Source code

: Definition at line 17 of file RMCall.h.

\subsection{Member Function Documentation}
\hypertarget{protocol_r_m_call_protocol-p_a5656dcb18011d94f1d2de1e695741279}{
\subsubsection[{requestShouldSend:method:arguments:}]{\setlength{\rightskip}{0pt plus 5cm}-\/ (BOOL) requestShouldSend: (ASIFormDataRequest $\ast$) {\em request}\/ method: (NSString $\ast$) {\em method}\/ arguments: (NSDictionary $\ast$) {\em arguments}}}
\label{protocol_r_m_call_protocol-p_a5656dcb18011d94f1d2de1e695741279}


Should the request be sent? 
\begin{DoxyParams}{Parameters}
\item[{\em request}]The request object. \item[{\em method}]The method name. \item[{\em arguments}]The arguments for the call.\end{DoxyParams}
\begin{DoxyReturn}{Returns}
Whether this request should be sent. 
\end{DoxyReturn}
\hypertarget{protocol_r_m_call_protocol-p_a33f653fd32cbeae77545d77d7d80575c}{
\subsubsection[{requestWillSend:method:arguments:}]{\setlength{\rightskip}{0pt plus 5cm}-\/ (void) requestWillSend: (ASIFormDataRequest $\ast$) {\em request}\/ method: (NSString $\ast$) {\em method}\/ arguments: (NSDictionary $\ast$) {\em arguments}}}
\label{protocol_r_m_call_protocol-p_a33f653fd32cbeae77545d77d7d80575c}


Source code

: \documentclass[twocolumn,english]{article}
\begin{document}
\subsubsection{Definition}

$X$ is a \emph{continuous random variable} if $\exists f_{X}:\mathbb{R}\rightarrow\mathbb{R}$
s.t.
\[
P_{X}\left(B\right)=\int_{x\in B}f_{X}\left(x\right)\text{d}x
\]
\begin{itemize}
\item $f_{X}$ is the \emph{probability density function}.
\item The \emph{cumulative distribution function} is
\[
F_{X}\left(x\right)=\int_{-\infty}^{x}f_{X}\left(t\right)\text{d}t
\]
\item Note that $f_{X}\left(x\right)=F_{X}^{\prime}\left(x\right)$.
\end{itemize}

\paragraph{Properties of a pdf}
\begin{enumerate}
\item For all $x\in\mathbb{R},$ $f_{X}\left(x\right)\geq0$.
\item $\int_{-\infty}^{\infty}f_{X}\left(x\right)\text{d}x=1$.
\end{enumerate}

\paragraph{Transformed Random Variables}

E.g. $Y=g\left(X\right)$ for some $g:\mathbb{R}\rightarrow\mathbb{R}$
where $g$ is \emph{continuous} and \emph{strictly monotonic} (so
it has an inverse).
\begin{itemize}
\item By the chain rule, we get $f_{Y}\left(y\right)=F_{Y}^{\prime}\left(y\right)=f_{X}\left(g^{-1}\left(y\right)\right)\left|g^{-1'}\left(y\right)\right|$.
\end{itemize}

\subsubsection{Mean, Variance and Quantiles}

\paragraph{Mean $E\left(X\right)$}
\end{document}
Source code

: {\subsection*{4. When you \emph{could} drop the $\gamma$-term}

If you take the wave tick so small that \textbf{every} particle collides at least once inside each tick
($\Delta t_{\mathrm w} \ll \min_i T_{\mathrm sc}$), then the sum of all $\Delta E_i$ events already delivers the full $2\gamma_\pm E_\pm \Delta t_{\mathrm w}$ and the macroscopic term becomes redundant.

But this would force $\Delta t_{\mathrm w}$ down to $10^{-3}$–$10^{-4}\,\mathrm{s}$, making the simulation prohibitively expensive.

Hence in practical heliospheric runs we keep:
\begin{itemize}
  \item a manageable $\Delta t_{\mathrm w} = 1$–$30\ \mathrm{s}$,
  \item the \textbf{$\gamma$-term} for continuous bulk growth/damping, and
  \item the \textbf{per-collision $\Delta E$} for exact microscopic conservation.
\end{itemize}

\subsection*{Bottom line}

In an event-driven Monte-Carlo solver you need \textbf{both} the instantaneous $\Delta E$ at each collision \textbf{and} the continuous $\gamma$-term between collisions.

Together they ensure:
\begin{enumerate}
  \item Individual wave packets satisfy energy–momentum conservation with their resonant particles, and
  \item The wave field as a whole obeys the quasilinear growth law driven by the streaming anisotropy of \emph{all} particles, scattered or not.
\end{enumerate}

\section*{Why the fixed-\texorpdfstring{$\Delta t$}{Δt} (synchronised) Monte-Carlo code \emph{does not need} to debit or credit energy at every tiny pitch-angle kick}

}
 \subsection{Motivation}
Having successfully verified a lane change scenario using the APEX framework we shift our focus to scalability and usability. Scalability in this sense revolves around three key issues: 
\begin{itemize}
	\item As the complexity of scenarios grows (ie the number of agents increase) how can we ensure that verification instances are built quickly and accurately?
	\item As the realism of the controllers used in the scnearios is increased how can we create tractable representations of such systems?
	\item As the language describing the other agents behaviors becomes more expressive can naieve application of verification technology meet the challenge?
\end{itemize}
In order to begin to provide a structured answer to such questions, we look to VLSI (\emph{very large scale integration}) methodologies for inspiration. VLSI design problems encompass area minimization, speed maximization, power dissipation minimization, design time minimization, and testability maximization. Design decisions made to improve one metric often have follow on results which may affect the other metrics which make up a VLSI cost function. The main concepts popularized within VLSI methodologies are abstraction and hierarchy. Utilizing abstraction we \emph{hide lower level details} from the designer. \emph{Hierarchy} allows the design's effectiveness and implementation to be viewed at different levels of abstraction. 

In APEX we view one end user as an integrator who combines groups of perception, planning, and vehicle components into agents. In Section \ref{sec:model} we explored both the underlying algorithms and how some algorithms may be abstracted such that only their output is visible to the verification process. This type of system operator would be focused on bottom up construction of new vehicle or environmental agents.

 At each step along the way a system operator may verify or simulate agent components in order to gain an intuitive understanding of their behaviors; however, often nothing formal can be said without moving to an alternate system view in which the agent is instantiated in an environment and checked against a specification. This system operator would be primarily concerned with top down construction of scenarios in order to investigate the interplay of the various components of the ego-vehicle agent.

·····

**Problem details**:
Print, unaltered, every line from the beginning of the material down to the line with "(BOOL) requestShouldSend: (ASIFormDataRequest".

**Solved problem**:
Source code

: Definition at line 17 of file RMCall.h.

\subsection{Member Function Documentation}
\hypertarget{protocol_r_m_call_protocol-p_a5656dcb18011d94f1d2de1e695741279}{
\subsubsection[{requestShouldSend:method:arguments:}]{\setlength{\rightskip}{0pt plus 5cm}-\/ (BOOL) requestShouldSend: (ASIFormDataRequest $\ast$) {\em request}\/ method: (NSString $\ast$) {\em method}\/ arguments: (NSDictionary $\ast$) {\em arguments}}}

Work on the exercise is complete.